INSTRUCTIONS FOR THE TASK: Copy out, exactly as written, only the line containing "community, but Rust" and the lines after it through the end of the records.

-- -- --

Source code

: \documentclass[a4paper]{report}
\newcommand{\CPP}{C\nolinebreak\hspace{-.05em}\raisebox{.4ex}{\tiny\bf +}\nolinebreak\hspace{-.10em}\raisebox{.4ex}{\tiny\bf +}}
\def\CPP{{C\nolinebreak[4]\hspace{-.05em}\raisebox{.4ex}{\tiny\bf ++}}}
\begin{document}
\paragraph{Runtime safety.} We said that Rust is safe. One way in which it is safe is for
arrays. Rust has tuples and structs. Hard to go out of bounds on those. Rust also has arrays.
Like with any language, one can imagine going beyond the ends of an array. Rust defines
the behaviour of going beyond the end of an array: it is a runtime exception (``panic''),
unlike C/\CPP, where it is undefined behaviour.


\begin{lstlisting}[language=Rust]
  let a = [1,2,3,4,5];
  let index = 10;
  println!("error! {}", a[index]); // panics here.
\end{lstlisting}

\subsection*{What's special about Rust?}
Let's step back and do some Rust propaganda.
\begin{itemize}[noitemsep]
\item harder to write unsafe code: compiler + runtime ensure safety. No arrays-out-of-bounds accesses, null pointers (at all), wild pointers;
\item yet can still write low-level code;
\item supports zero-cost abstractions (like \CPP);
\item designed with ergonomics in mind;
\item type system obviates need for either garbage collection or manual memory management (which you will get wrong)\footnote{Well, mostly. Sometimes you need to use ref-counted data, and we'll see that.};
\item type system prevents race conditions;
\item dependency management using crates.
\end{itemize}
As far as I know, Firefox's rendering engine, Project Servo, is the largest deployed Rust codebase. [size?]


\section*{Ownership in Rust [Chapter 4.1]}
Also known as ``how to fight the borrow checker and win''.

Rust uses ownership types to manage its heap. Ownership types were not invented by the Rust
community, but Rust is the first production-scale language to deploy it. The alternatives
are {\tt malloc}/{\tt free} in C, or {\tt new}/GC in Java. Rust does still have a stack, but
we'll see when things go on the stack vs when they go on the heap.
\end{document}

-- -- --

EXERCISE OUTPUT:
community, but Rust is the first production-scale language to deploy it. The alternatives
are {\tt malloc}/{\tt free} in C, or {\tt new}/GC in Java. Rust does still have a stack, but
we'll see when things go on the stack vs when they go on the heap.
\end{document}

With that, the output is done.